----- Records to process -----

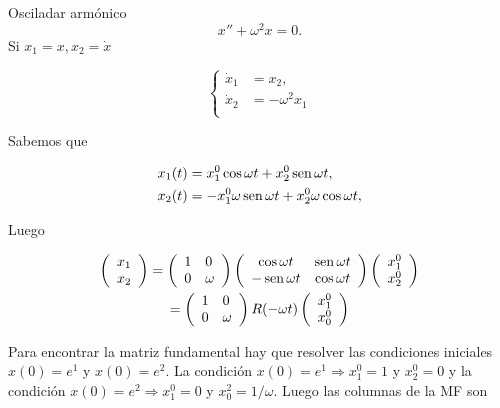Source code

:  \begin{ejemplo}{Osciladar armónico}
$$
{x}''+\omega^{2} x=0.
$$
Si $x_{1}=x, x_{2}=\dot{x}$

\begin{equation}\label{eq:osc_arm_eq}
\left\{
\begin{split}
\dot{x}_{1}&=x_{2},\\
\dot{x}_2&=-\omega^{2} x_1\\
\end{split}
\right.
\end{equation}

Sabemos que

\begin{align*}
 x_1(t)&=x_1^0\cos \omega t+x_2^0\operatorname{sen}\omega t,\\
 x_2(t)&=- x_1^0\omega\operatorname{sen} \omega t+x_2^0\omega\cos\omega t,
 \end{align*}
 
Luego

\begin{multline*}
\left(\begin{array}{l}
x_{1} \\
x_{2}
\end{array}\right)=
\left(\begin{array}{ll}
1 & 0 \\
0 & \omega
\end{array}\right)
\left(\begin{array}{cc}
\cos \omega t & \operatorname{sen} \omega t \\
-\operatorname{sen} \omega t & \cos \omega t
\end{array}\right) \left(\begin{array}{l}
x_{1}^{0} \\
x_{2}^{0}
\end{array}\right)\\
=\left(\begin{array}{ll}
1 & 0 \\
0 & \omega
\end{array}\right)   R(-\omega t)\left(\begin{array}{l}
x_{1}^{0} \\
x_{0}^{0}
\end{array}\right)
\end{multline*}

Para encontrar la matriz fundamental hay que resolver las condiciones iniciales \(x(0)=e^{1}\)  y \(x(0)=e^{2}\). La condición $x(0)=e^1 \Rightarrow x_{1}^{0}=1$ y $x_{2}^{0}=0$ y la condición
$x(0)=e^{2} \Rightarrow x_1^0=0$ y $x_0^{2}=1 / \omega$. Luego las columnas de la MF son


\end{ejemplo}
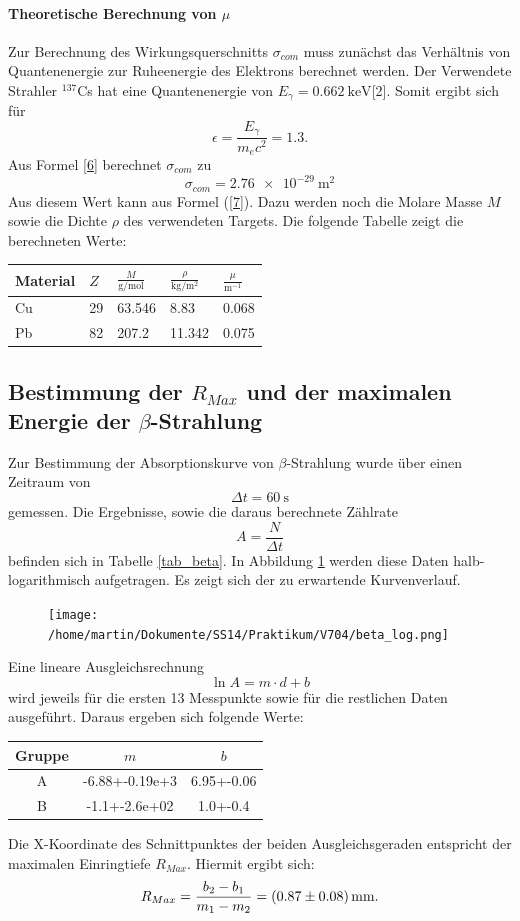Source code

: \documentclass[11pt,ngerman,a4paper]{article}
\begin{document}
\paragraph{Theoretische Berechnung von $\mu$}
Zur Berechnung des Wirkungsquerschnitts $\sigma_{com}$ muss zunächst das Verhältnis von Quantenenergie zur Ruheenergie des Elektrons berechnet werden. Der Verwendete Strahler ${}^{137}$Cs  hat eine Quantenenergie von $E_\gamma = \SI{0.662}{\kilo\eV}$[2]. Somit ergibt sich für 
\[
\epsilon =  \frac{E_\gamma}{m_ec^2} = \num{1.3}.
\]
Aus Formel \ref{6} berechnet $\sigma_{com}$ zu
\[
\sigma_{com} = \SI{2.76e-29}{\meter\squared}
\]
Aus diesem Wert kann aus Formel (\ref{7}). Dazu werden noch die Molare Masse $M$ sowie die Dichte $\rho$ des verwendeten Targets. Die folgende Tabelle zeigt die berechneten Werte:
\begin{table}[h]
\centering
\begin{tabular}{lllll}
\toprule
	Material & $Z$ & $\frac{M}{\si{\gram\per\mole}}$ &$\frac{\rho}{\si{\kilo\gram\per\meter\squared}}$ &$\frac{\mu}{\si{\meter^{-1}}}$ \\
\midrule
	Cu & 29 &63.546  &8.83 & 0.068\\
	Pb &82 & 207.2& 11.342 & 0.075    \\
\bottomrule
\end{tabular}

\end{table} 
\subsection{Bestimmung der $R_{Max}$ und der maximalen Energie der $\beta$-Strahlung}
Zur Bestimmung der Absorptionskurve von $\beta$-Strahlung wurde über einen Zeitraum von
\[
\Delta t = \SI{60}{\second}
\]
gemessen. Die Ergebnisse, sowie die daraus berechnete Zählrate
\[
A = \frac{N}{\Delta t}
\]
befinden sich in Tabelle \ref{tab_beta}. In Abbildung \ref{abb_beta} werden diese Daten halb-logarithmisch aufgetragen. Es zeigt sich der zu erwartende Kurvenverlauf. 
\begin{figure}[htp]
\centering
\texttt{[image: /home/martin/Dokumente/SS14/Praktikum/V704/beta\_log.png]}
\caption{}
\label{abb_beta}
\end{figure}
\newpage
Eine lineare Ausgleichsrechnung
\[
\ln{A} = m\cdot d + b
\]
wird jeweils für die ersten 13 Messpunkte sowie für die restlichen Daten ausgeführt. Daraus ergeben sich folgende Werte:
\begin{table}[h]
\centering
\begin{tabular}{cSS}
	\toprule
	Gruppe & $m$ & $b$\\
	\midrule
	A & -6.88+-0.19e+3 & 6.95+-0.06 \\
	B & -1.1+-2.6e+02 & 1.0+-0.4\\
	\bottomrule
\end{tabular}

\end{table}
Die X-Koordinate des Schnittpunktes der beiden Ausgleichsgeraden entspricht der maximalen Einringtiefe $R_{Max}$. Hiermit ergibt sich:
\begin{equation}
R_{Max} = \frac{b_2-b_1}{m_1-m_2} = \SI{0.87+-0.08}{\milli\meter}.
\end{equation}
\end{document}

-----

▶ [Work task] Without the pictures, reproduce the entries exactly.

▶ [Finished exercise]
Source code

:  \begin{ejemplo}{Osciladar armónico}
$$
{x}''+\omega^{2} x=0.
$$
Si $x_{1}=x, x_{2}=\dot{x}$

\begin{equation}\label{eq:osc_arm_eq}
\left\{
\begin{split}
\dot{x}_{1}&=x_{2},\\
\dot{x}_2&=-\omega^{2} x_1\\
\end{split}
\right.
\end{equation}

Sabemos que

\begin{align*}
 x_1(t)&=x_1^0\cos \omega t+x_2^0\operatorname{sen}\omega t,\\
 x_2(t)&=- x_1^0\omega\operatorname{sen} \omega t+x_2^0\omega\cos\omega t,
 \end{align*}
 
Luego

\begin{multline*}
\left(\begin{array}{l}
x_{1} \\
x_{2}
\end{array}\right)=
\left(\begin{array}{ll}
1 & 0 \\
0 & \omega
\end{array}\right)
\left(\begin{array}{cc}
\cos \omega t & \operatorname{sen} \omega t \\
-\operatorname{sen} \omega t & \cos \omega t
\end{array}\right) \left(\begin{array}{l}
x_{1}^{0} \\
x_{2}^{0}
\end{array}\right)\\
=\left(\begin{array}{ll}
1 & 0 \\
0 & \omega
\end{array}\right)   R(-\omega t)\left(\begin{array}{l}
x_{1}^{0} \\
x_{0}^{0}
\end{array}\right)
\end{multline*}

Para encontrar la matriz fundamental hay que resolver las condiciones iniciales \(x(0)=e^{1}\)  y \(x(0)=e^{2}\). La condición $x(0)=e^1 \Rightarrow x_{1}^{0}=1$ y $x_{2}^{0}=0$ y la condición
$x(0)=e^{2} \Rightarrow x_1^0=0$ y $x_0^{2}=1 / \omega$. Luego las columnas de la MF son


\end{ejemplo}
Source code

: \documentclass[11pt,ngerman,a4paper]{article}
\begin{document}
\paragraph{Theoretische Berechnung von $\mu$}
Zur Berechnung des Wirkungsquerschnitts $\sigma_{com}$ muss zunächst das Verhältnis von Quantenenergie zur Ruheenergie des Elektrons berechnet werden. Der Verwendete Strahler ${}^{137}$Cs  hat eine Quantenenergie von $E_\gamma = \SI{0.662}{\kilo\eV}$[2]. Somit ergibt sich für 
\[
\epsilon =  \frac{E_\gamma}{m_ec^2} = \num{1.3}.
\]
Aus Formel \ref{6} berechnet $\sigma_{com}$ zu
\[
\sigma_{com} = \SI{2.76e-29}{\meter\squared}
\]
Aus diesem Wert kann aus Formel (\ref{7}). Dazu werden noch die Molare Masse $M$ sowie die Dichte $\rho$ des verwendeten Targets. Die folgende Tabelle zeigt die berechneten Werte:
\begin{table}[h]
\centering
\begin{tabular}{lllll}
\toprule
	Material & $Z$ & $\frac{M}{\si{\gram\per\mole}}$ &$\frac{\rho}{\si{\kilo\gram\per\meter\squared}}$ &$\frac{\mu}{\si{\meter^{-1}}}$ \\
\midrule
	Cu & 29 &63.546  &8.83 & 0.068\\
	Pb &82 & 207.2& 11.342 & 0.075    \\
\bottomrule
\end{tabular}

\end{table} 
\subsection{Bestimmung der $R_{Max}$ und der maximalen Energie der $\beta$-Strahlung}
Zur Bestimmung der Absorptionskurve von $\beta$-Strahlung wurde über einen Zeitraum von
\[
\Delta t = \SI{60}{\second}
\]
gemessen. Die Ergebnisse, sowie die daraus berechnete Zählrate
\[
A = \frac{N}{\Delta t}
\]
befinden sich in Tabelle \ref{tab_beta}. In Abbildung \ref{abb_beta} werden diese Daten halb-logarithmisch aufgetragen. Es zeigt sich der zu erwartende Kurvenverlauf. 
\begin{figure}[htp]
\centering
\texttt{[image: /home/martin/Dokumente/SS14/Praktikum/V704/beta\_log.png]}
\caption{}
\label{abb_beta}
\end{figure}
\newpage
Eine lineare Ausgleichsrechnung
\[
\ln{A} = m\cdot d + b
\]
wird jeweils für die ersten 13 Messpunkte sowie für die restlichen Daten ausgeführt. Daraus ergeben sich folgende Werte:
\begin{table}[h]
\centering
\begin{tabular}{cSS}
	\toprule
	Gruppe & $m$ & $b$\\
	\midrule
	A & -6.88+-0.19e+3 & 6.95+-0.06 \\
	B & -1.1+-2.6e+02 & 1.0+-0.4\\
	\bottomrule
\end{tabular}

\end{table}
Die X-Koordinate des Schnittpunktes der beiden Ausgleichsgeraden entspricht der maximalen Einringtiefe $R_{Max}$. Hiermit ergibt sich:
\begin{equation}
R_{Max} = \frac{b_2-b_1}{m_1-m_2} = \SI{0.87+-0.08}{\milli\meter}.
\end{equation}
\end{document}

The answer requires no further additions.